The Arecibo Observatory was the largest radio telescope in the world and a point of pride for Puerto Ricans, whether they were in science or not. About 90,000 islanders and tourists visited the observatory every year, a boon to the region.
During its almost 57 years in operation, the observatory built with money from the U.S. Department of Defense has been at the forefront of space research — and a crucial training ground for space science students.
In August, the observatory started crumbling after an auxiliary cable snapped, causing damage to the telescope’s dish and the receiver platform that hung above it, according to the U.S. National Science Foundation, the federal agency that owns the observatory.
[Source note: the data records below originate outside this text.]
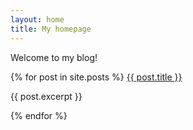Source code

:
 ```yaml
---
layout: home
title: My homepage
---
```


Welcome to my blog! 

{% for post in site.posts %}
  <a href="{{ site.baseurl }}{{ post.url }}">{{ post.title }}</a>
  <p>{{ post.excerpt }}</p>
{% endfor %}
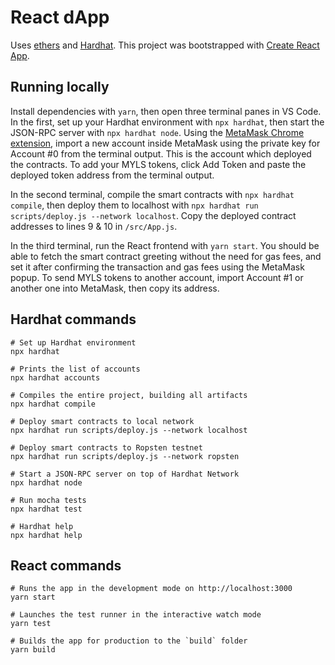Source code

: # React dApp

Uses [ethers](https://github.com/ethers-io/ethers.js) and [Hardhat](https://hardhat.org). This project was bootstrapped with [Create React App](https://github.com/facebook/create-react-app).

## Running locally

Install dependencies with `yarn`, then open three terminal panes in VS Code. In the first, set up your Hardhat environment with `npx hardhat`, then start the JSON-RPC server with `npx hardhat node`. Using the [MetaMask Chrome extension](https://chrome.google.com/webstore/detail/metamask/nkbihfbeogaeaoehlefnkodbefgpgknn?hl=en), import a new account inside MetaMask using the private key for Account #0 from the terminal output. This is the account which deployed the contracts. To add your MYLS tokens, click Add Token and paste the deployed token address from the terminal output.

In the second terminal, compile the smart contracts with `npx hardhat compile`, then deploy them to localhost with `npx hardhat run scripts/deploy.js --network localhost`. Copy the deployed contract addresses to lines 9 & 10 in `/src/App.js`.

In the third terminal, run the React frontend with `yarn start`. You should be able to fetch the smart contract greeting without the need for gas fees, and set it after confirming the transaction and gas fees using the MetaMask popup. To send MYLS tokens to another account, import Account #1 or another one into MetaMask, then copy its address.

## Hardhat commands

```shell
# Set up Hardhat environment
npx hardhat

# Prints the list of accounts
npx hardhat accounts

# Compiles the entire project, building all artifacts
npx hardhat compile

# Deploy smart contracts to local network
npx hardhat run scripts/deploy.js --network localhost

# Deploy smart contracts to Ropsten testnet
npx hardhat run scripts/deploy.js --network ropsten

# Start a JSON-RPC server on top of Hardhat Network
npx hardhat node

# Run mocha tests
npx hardhat test

# Hardhat help
npx hardhat help
```

## React commands

```shell
# Runs the app in the development mode on http://localhost:3000
yarn start

# Launches the test runner in the interactive watch mode
yarn test

# Builds the app for production to the `build` folder
yarn build
```
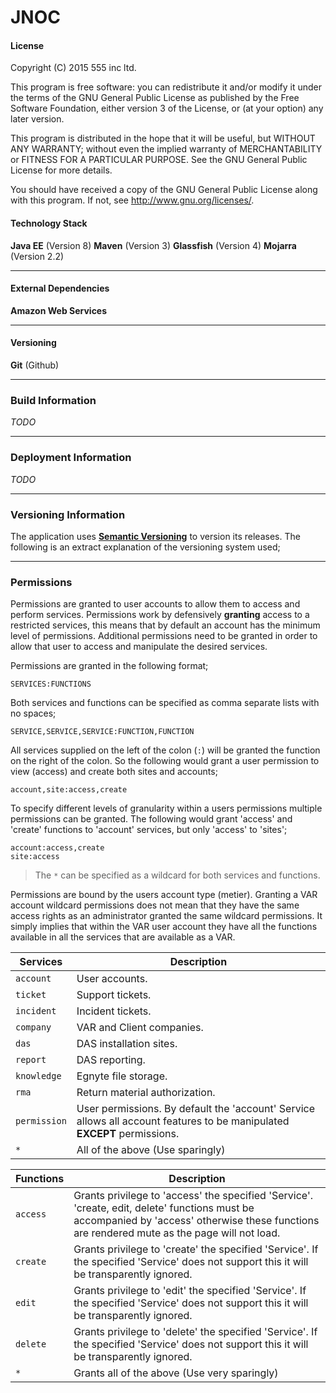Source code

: # JNOC

#### License
Copyright (C) 2015  555 inc ltd.

This program is free software: you can redistribute it and/or modify
it under the terms of the GNU General Public License as published by
the Free Software Foundation, either version 3 of the License, or
(at your option) any later version.

This program is distributed in the hope that it will be useful,
but WITHOUT ANY WARRANTY; without even the implied warranty of
MERCHANTABILITY or FITNESS FOR A PARTICULAR PURPOSE.  See the
GNU General Public License for more details.

You should have received a copy of the GNU General Public License
along with this program.  If not, see <http://www.gnu.org/licenses/>.
 

#### Technology Stack
**Java EE** (Version 8)
**Maven** (Version 3)
**Glassfish** (Version 4)
**Mojarra** (Version 2.2)

---

#### External Dependencies
**Amazon Web Services**

---

#### Versioning
**Git** (Github)

---

### Build Information
*TODO*

---

### Deployment Information
*TODO*

---

### Versioning Information
The application uses [**Semantic Versioning**](http://semver.org/) to version its releases. The following is an extract explanation of the versioning system used;

---

### Permissions
Permissions are granted to user accounts to allow them to access and perform services. Permissions work by defensively **granting** access to a restricted services, this means that by default an account has the minimum level of permissions. Additional permissions need to be granted in order to allow that user to access and manipulate the desired services.

Permissions are granted in the following format;

```
SERVICES:FUNCTIONS
```

Both services and functions can be specified as comma separate lists with no spaces;

```
SERVICE,SERVICE,SERVICE:FUNCTION,FUNCTION
```

All services supplied on the left of the colon (`:`) will be granted the function on the right of the colon. So the following would grant a user permission to view (access) and create both sites and accounts;

```
account,site:access,create
```

To specify different levels of granularity within a users permissions multiple permissions can be granted. The following would grant 'access' and 'create' functions to 'account' services, but only 'access' to 'sites';

```
account:access,create
site:access
```

>The `*` can be specified as a wildcard for both services and functions.

Permissions are bound by the users account type (metier). Granting a VAR account wildcard permissions does not mean that they have the same access rights as an administrator granted the same wildcard permissions. It simply implies that within the VAR user account they have all the functions available in all the services that are available as a VAR.

| Services       | Description        |
|-------------- |------------------ |
| `account`      | User accounts.     |
| `ticket`       | Support tickets.    |
| `incident`     | Incident tickets.  |
| `company`      | VAR and Client companies. |
| `das`          | DAS installation sites. |
| `report`       | DAS reporting. |
| `knowledge`    | Egnyte file storage. |
| `rma`          | Return material authorization. |
| `permission`   | User permissions. By default the 'account' Service allows all account features to be manipulated **EXCEPT** permissions. |
| `*`            | All of the above (Use sparingly) |


| Functions     | Description        |
|-------------- |------------------ |
| `access`        | Grants privilege to 'access' the specified 'Service'. 'create, edit, delete' functions must be accompanied by 'access' otherwise these functions are rendered mute as the page will not load. |
| `create`        | Grants privilege to 'create' the specified 'Service'. If the specified 'Service' does not support this it will be transparently ignored. |
| `edit`          | Grants privilege to 'edit' the specified 'Service'. If the specified 'Service' does not support this it will be transparently ignored.  |
| `delete`        | Grants privilege to 'delete' the specified 'Service'. If the specified 'Service' does not support this it will be transparently ignored. |
| `*`             | Grants all of the above (Use very sparingly) |


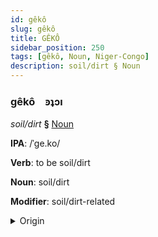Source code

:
 ```yaml
---
id: gêkô
slug: gêkô
title: GÊKÔ
sidebar_position: 250
tags: [gêkô, Noun, Niger-Congo]
description: soil/dirt § Noun
---
```


### gêkô&emsp;<span kind="abugida">ꜿʇɔı</span>

*soil/dirt* **§** [Noun](../../tags/Noun)

**IPA**: /ˈge.ko/

**Verb**: to be soil/dirt

**Noun**: soil/dirt

**Modifier**: soil/dirt-related

<details>
    <summary>Origin</summary>
    Kikuyu gĩko [ɣekɔ]<br/>
    <em>Niger-Congo Language Family</em>
</details>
In an attempt to prevent “an uncontrolled collapse” in order to “safely preserve other parts of the observatory that could be damaged or destroyed,” the agency said it began its plan to decommission the telescope in mid-November.
“The NSF was taking a long time to do this because they have a series of protocols they have to follow,” said Abel Méndez, director of the Planetary Habitability Laboratory at the University of Puerto Rico, Arecibo campus, and a planetary astrobiologist. “We thought they had an emergency plan that could speed things up.”
But the cables failed before the agency was able to preserve the telescope.